The right to education in Sweden was first introduced as a mandate on local priests to teach their congregations (both girls and boys) how to read in 1688.[8]  A public and compulsory school system (Folkskola) for children was established through legislation in 1842.[9]  Local parishes were given some autonomy as to when to enroll children, but at the latest children were to enroll prior to their ninth birthday.[10]  The law further mandated that poor children were to receive funds (for clothes) from the parish to enable them to attend school.[11]  No tuition was charged.  A mandate for all children to attend classes at the Folkskola level was established in 1882.[12]  This mandate included children ages seven to fourteen.[13]

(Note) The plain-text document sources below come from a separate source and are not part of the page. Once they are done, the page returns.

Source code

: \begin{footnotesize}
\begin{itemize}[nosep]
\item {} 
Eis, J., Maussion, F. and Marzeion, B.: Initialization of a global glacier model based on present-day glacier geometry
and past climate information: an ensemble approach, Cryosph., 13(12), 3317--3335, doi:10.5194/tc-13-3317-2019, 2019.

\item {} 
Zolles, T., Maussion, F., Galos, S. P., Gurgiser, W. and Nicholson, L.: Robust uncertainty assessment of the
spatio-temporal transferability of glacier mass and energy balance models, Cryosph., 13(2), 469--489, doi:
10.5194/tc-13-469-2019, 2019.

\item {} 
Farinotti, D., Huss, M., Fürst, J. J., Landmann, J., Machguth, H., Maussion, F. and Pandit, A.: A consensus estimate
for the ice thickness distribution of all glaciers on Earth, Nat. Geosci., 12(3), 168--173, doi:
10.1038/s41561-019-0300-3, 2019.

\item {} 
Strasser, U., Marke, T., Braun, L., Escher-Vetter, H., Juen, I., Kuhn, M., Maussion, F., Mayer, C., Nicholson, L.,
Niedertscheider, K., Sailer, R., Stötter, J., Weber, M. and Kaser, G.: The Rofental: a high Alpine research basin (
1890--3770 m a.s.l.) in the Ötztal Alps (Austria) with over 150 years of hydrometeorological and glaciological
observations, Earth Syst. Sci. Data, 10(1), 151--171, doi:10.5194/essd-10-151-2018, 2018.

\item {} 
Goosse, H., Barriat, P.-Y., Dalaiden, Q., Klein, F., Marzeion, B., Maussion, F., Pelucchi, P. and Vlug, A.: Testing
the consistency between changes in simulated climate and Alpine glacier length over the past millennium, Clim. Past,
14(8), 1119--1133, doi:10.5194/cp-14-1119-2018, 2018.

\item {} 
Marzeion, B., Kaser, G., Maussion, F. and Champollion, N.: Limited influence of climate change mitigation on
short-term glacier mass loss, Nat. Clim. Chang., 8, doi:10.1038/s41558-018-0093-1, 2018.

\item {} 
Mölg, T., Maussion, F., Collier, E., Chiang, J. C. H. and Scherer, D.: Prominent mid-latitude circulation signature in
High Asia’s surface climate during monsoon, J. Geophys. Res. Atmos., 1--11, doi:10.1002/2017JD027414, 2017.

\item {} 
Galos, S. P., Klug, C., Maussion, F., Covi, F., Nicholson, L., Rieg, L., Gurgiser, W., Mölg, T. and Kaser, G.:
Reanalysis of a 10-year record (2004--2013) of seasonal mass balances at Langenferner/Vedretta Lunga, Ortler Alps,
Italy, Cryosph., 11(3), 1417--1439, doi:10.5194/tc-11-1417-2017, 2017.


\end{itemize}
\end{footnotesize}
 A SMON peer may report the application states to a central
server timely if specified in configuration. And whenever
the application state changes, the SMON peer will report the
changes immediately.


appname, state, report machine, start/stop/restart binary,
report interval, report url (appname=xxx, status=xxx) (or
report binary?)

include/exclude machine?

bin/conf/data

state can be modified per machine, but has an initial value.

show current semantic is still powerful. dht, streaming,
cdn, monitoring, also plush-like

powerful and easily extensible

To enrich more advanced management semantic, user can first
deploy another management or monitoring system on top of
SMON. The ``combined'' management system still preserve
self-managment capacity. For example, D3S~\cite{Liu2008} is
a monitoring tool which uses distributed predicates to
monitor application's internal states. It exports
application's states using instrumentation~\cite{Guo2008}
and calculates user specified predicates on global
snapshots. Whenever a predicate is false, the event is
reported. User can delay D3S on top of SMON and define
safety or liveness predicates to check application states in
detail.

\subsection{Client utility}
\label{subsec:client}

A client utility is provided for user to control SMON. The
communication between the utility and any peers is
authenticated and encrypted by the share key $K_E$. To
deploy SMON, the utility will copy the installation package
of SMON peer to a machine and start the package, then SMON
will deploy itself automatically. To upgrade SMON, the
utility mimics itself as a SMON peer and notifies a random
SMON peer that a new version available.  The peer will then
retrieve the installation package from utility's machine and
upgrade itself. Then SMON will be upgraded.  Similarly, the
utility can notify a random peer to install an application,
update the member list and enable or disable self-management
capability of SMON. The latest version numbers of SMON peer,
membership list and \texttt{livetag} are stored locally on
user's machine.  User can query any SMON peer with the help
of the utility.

Over time the school system changed, and today it is made up of a nine-year compulsory, basic education (grundskola) followed by three years of high school (gymnasieskola), which is elective.  Today there is a mandate to attend school (skolplikt) that is in force for grades one through nine (ages seven to sixteen).[14]  Once enrolled in high school (grades ten through twelve), attendance is mandated by law as well.[15]  High school is tuition free by law,[16] and students attending high school receive a study allowance of approximately SEK 1,050 (about US$130) per month.[17]  The national government provides a child benefit of equal amounts to the parents of children from the time they are born to age sixteen.[18]  The study allowance (unlike the child benefit) can be withdrawn if the child does not attend school.[19]  Free school is provided to all children in Sweden, regardless of their legal status.[20]  However, undocumented children are not subject to the compulsory requirement of attending school.[21]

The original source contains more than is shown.